Andry’s legal conundrum

Wow, what a dry day. I suppose that is a good thing, the less disruption the better.

There were some very good comments from AndryDago (the cyber observer/lawyer in Madagascar) regarding the political process of impeaching a president (quoted – list of comments can be found here: http://andrydago.wordpress.com/2009/02/04/new-pds-against-new-mayor/#comments):

Step I: deposit of an “impeachment request” before the National Assembly. The National Assembly will study the request during its ordinary general assembly and will decide at a 2/3 of the majority of its members if the president has to be indicted.

Step II: after the indictment from the National Assembly, the impeachment request has to be transferred to the Senate. The Senate will study the request during its ordinary general assembly and will decide at a 2/3 of the majority of its members if the president has to be indicted.

Step III: after the indictment from the Senate, the impeachment request has to be transferred to the HCJ (High Court of Justice). The HCJ will study the case and will find if the president has made several and repeated constitutionnal violations during its mandate. The HCJ will issue a decision which will order the president to step down.

Step IV: after the decision from the HCJ, the HCC (High Constitutionnal Court) will observe the vacancy of the presidency and will order new presidential elections.

I sincerely do not know if it will take a long time or not.

The HCJ is not yet set up in Madagascar.

Now… after I read that I found another interesting news story here: http://www.voanews.com/english/Africa/2009-02-04-voa1.cfm. Here is the paragraph that is interesting (since I am not that familiar with Malagasy political parties and who has majorities/minorities):

“Some constitutional attorneys say only the country’s senate and parliament can initiate an impeachment process. President Ravalomanana holds majorities in both the senate and parliament and is expected to survive any impeachment process tabled by Rajoelina.”

As you can see above from AndryDago’s comments that it has to go to the National Assembly and the Senate before it can be passed to the High Court of Justice.
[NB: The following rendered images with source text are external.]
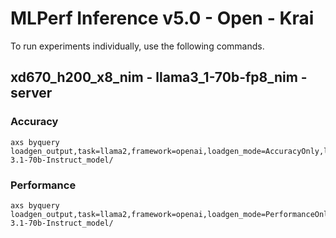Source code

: 
# MLPerf Inference v5.0 - Open - Krai

To run experiments individually, use the following commands.

## xd670_h200_x8_nim - llama3_1-70b-fp8_nim - server

### Accuracy  

```
axs byquery loadgen_output,task=llama2,framework=openai,loadgen_mode=AccuracyOnly,loadgen_scenario=Server,loadgen_dataset_size=24576,loadgen_buffer_size=24576,num_openai_workers=16,num_loadgen_workers=1,tp=1,pp=1,dp=8,num_gpus=8,quantization=fp8,max_num_seqs=700,max_seq_len_to_capture=1024,max_num_batched_tokens=8192,gpu_memory_utilization=0.95,loadgen_target_qps=80,openai_client_max_retries=0,openai_max_connections=800,openai_max_keepalive_connections=800,openai_retry_delay_ms=2000,model_path=/nas/users/e63605/work_collection/downloaded_Llama-3.1-70b-Instruct_model/
```

### Performance 

```
axs byquery loadgen_output,task=llama2,framework=openai,loadgen_mode=PerformanceOnly,loadgen_scenario=Server,loadgen_dataset_size=24576,loadgen_buffer_size=24576,num_openai_workers=32,num_loadgen_workers=1,tp=1,pp=1,dp=8,num_gpus=8,quantization=fp8,max_num_seqs=700,max_seq_len_to_capture=1024,max_num_batched_tokens=8192,gpu_memory_utilization=0.95,loadgen_target_qps=90,openai_client_max_retries=0,openai_max_connections=800,openai_max_keepalive_connections=800,openai_retry_delay_ms=2000,model_path=/nas/users/e63605/work_collection/downloaded_Llama-3.1-70b-Instruct_model/
```

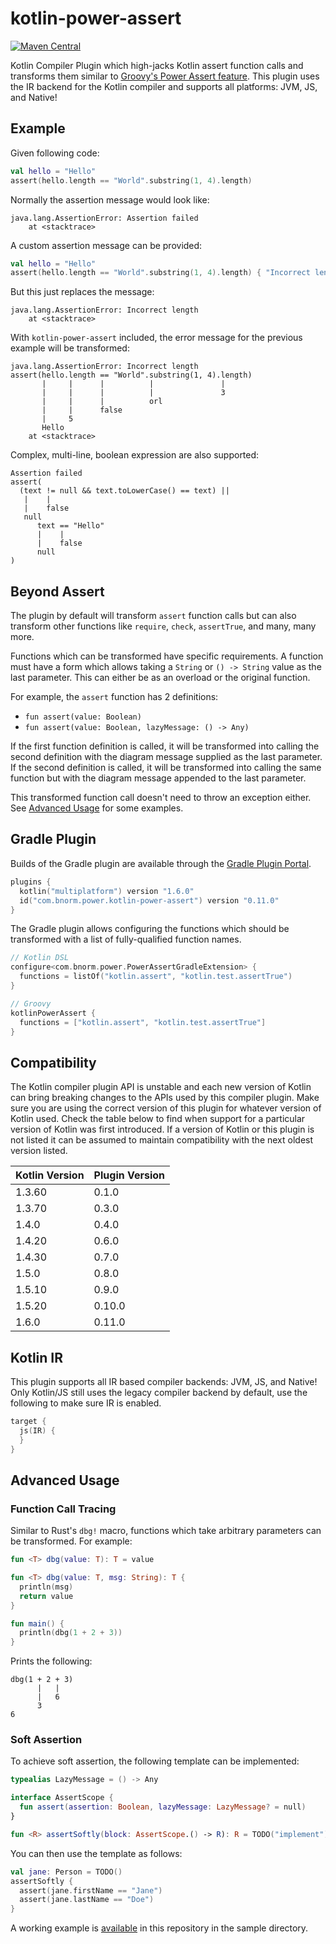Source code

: # kotlin-power-assert

[![Maven Central](https://maven-badges.herokuapp.com/maven-central/com.bnorm.power/kotlin-power-assert-plugin/badge.svg)](https://maven-badges.herokuapp.com/maven-central/com.bnorm.power/kotlin-power-assert-plugin)

Kotlin Compiler Plugin which high-jacks Kotlin assert function calls and
transforms them similar to [Groovy's Power Assert feature][groovy-power-assert].
This plugin uses the IR backend for the Kotlin compiler and supports all
platforms: JVM, JS, and Native!

## Example

Given following code:

```kotlin
val hello = "Hello"
assert(hello.length == "World".substring(1, 4).length)
```

Normally the assertion message would look like:

```text
java.lang.AssertionError: Assertion failed
	at <stacktrace>
```

A custom assertion message can be provided:

```kotlin
val hello = "Hello"
assert(hello.length == "World".substring(1, 4).length) { "Incorrect length" }
```

But this just replaces the message:

```text
java.lang.AssertionError: Incorrect length
	at <stacktrace>
```

With `kotlin-power-assert` included, the error message for the previous example
will be transformed:

```text
java.lang.AssertionError: Incorrect length
assert(hello.length == "World".substring(1, 4).length)
       |     |      |          |               |
       |     |      |          |               3
       |     |      |          orl
       |     |      false
       |     5
       Hello
	at <stacktrace>
```

Complex, multi-line, boolean expression are also supported:

```text
Assertion failed
assert(
  (text != null && text.toLowerCase() == text) ||
   |    |
   |    false
   null
      text == "Hello"
      |    |
      |    false
      null
)
```

## Beyond Assert

The plugin by default will transform `assert` function calls but can also
transform other functions like `require`, `check`, `assertTrue`, and many, many
more.

Functions which can be transformed have specific requirements. A function must
have a form which allows taking a `String` or `() -> String` value as the last
parameter. This can either be as an overload or the original function.

For example, the `assert` function has 2 definitions:
* `fun assert(value: Boolean)`
* `fun assert(value: Boolean, lazyMessage: () -> Any)`

If the first function definition is called, it will be transformed into calling
the second definition with the diagram message supplied as the last parameter.
If the second definition is called, it will be transformed into calling the same
function but with the diagram message appended to the last parameter.

This transformed function call doesn't need to throw an exception either. See
[Advanced Usage](#advanced-usage) for some examples.

## Gradle Plugin

Builds of the Gradle plugin are available through the
[Gradle Plugin Portal][kotlin-power-assert-gradle].

```kotlin
plugins {
  kotlin("multiplatform") version "1.6.0"
  id("com.bnorm.power.kotlin-power-assert") version "0.11.0"
}
```

The Gradle plugin allows configuring the functions which should be transformed
with a list of fully-qualified function names.

```kotlin
// Kotlin DSL
configure<com.bnorm.power.PowerAssertGradleExtension> {
  functions = listOf("kotlin.assert", "kotlin.test.assertTrue")
}
```

```groovy
// Groovy
kotlinPowerAssert {
  functions = ["kotlin.assert", "kotlin.test.assertTrue"]
}
```

## Compatibility

The Kotlin compiler plugin API is unstable and each new version of Kotlin can
bring breaking changes to the APIs used by this compiler plugin. Make sure you
are using the correct version of this plugin for whatever version of Kotlin
used. Check the table below to find when support for a particular version of
Kotlin was first introduced. If a version of Kotlin or this plugin is not listed
it can be assumed to maintain compatibility with the next oldest version listed.

| Kotlin Version | Plugin Version |
| -------------- | -------------- |
| 1.3.60         | 0.1.0          |
| 1.3.70         | 0.3.0          |
| 1.4.0          | 0.4.0          |
| 1.4.20         | 0.6.0          |
| 1.4.30         | 0.7.0          |
| 1.5.0          | 0.8.0          |
| 1.5.10         | 0.9.0          |
| 1.5.20         | 0.10.0         |
| 1.6.0          | 0.11.0         |

## Kotlin IR

This plugin supports all IR based compiler backends: JVM, JS, and Native! Only
Kotlin/JS still uses the legacy compiler backend by default, use the following
to make sure IR is enabled.

```kotlin
target {
  js(IR) {
  }
}
```

## Advanced Usage

### Function Call Tracing

Similar to Rust's `dbg!` macro, functions which take arbitrary parameters can
be transformed. For example:

```kotlin
fun <T> dbg(value: T): T = value

fun <T> dbg(value: T, msg: String): T {
  println(msg)
  return value
}

fun main() {
  println(dbg(1 + 2 + 3))
}
```

Prints the following:

```text
dbg(1 + 2 + 3)
      |   |
      |   6
      3
6
```

### Soft Assertion

To achieve soft assertion, the following template can be implemented:

```kotlin
typealias LazyMessage = () -> Any

interface AssertScope {
  fun assert(assertion: Boolean, lazyMessage: LazyMessage? = null)
}

fun <R> assertSoftly(block: AssertScope.() -> R): R = TODO("implement")
```

You can then use the template as follows:

```kotlin
val jane: Person = TODO()
assertSoftly {
  assert(jane.firstName == "Jane")
  assert(jane.lastName == "Doe")
}
```

A working example is [available][soft-assert-example] in this repository in the
sample directory.

[groovy-power-assert]: https://groovy-lang.org/testing.html#_power_assertions
[kotlin-power-assert-gradle]: https://plugins.gradle.org/plugin/com.bnorm.power.kotlin-power-assert
[soft-assert-example]: https://github.com/bnorm/kotlin-power-assert/blob/master/sample/src/commonMain/kotlin/com/bnorm/power/AssertScope.kt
According the article, Ravalomana has majorities in both the Senate and Parliament.

So… if this is the case, how would Andry Rajoelina EVER impeach the president? Why would he go forward with a revolution with the intent of impeaching him when there is little to no chance that the impeachment would go through? Why would he attempt a coup knowing full well that it would be frowned upon by international communities and especially by the African Union, the land of dictatorships and military coups?

The more information that I get on this crisis, the more I am starting to see that Andry clearly did not think this through. It almost looks as if he has hinged all of his hopes of being president on the success of the general strike he announced when he declared he was running the country. Now that he has changed his tune and is going to try and do this “legally”, he doesn’t have a chance of becoming president no matter how hard he pushes.

This presents 2 possible outcomes for the end of this revolution (which depends on the events of this coming Saturday):

  1. The crisis slowly fades away into history – If he does not have support, and cannot possibly win “legally”  that then puts a nail into the coffin of the revolution. He may make announcements, appointments and deceive his supporters saying that everything is going well, but people will grow tired of this and the TGV revolution fades away.
  2. Andry somehow has “major” support – I am not a big believer in this one, but that’s not to say that it couldn’t happen. The country is rife with rumours that Andry’s revolution is heavily tied to Ratsiraka and his party. You have Rolland Ratsiraka crossing the country organizing political walks and spreading agenda, and I believe that I read (not necessarily fact here) that Rolland might be announced as part of Andry’s new government.  I would assume that there was a lot of support for Ratsiraka when he was president, and I would presume that those supporters would be loyal even now. So the question really is, how many supporters are left? I am guessing that on Saturday Andry will show us just how many there are, and I am hoping that there are not that many “military” type of supporters. If there is no “legal” way to pursue this, then the only other way to do it is with force… and I am really hoping that there is no force behind Andry. I guess we will see this weekend… I am a firm believer think if Andry makes enough progress you are going to see Didier Ratsiraka back in Madagascar and touring with the TGV movement… or at the very least he will be back in Madagascar.

I am hoping for #1, I don’t think there could be that much of a force behind him. I just don’t believe now that he can proceed legally towards his goals, there is only one direction left and I don’t want to see it. Let’s all hope it fizzles out.